What this task involves:
The response must contain every line from the records below that has "invited".

Provided material:
•••

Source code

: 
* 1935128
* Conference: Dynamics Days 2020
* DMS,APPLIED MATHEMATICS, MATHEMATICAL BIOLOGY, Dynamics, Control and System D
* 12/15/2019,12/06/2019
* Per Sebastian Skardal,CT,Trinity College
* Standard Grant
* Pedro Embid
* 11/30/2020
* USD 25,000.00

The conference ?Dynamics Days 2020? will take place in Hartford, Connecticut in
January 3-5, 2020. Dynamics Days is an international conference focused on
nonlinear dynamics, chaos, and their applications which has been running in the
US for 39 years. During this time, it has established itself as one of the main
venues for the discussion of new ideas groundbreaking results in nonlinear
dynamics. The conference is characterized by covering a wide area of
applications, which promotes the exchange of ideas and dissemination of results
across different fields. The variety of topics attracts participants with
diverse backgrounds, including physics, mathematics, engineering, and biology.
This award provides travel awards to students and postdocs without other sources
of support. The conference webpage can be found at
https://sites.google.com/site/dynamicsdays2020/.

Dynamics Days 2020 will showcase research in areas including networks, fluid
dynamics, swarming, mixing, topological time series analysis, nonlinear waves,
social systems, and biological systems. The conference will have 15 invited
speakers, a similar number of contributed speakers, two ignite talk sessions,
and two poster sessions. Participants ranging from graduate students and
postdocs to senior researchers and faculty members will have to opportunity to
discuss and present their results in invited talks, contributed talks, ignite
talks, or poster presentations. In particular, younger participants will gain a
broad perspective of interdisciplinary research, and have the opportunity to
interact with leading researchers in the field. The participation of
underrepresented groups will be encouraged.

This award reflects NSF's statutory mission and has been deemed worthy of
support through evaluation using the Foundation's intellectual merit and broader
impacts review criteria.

•••

Solution:
social systems, and biological systems. The conference will have 15 invited
discuss and present their results in invited talks, contributed talks, ignite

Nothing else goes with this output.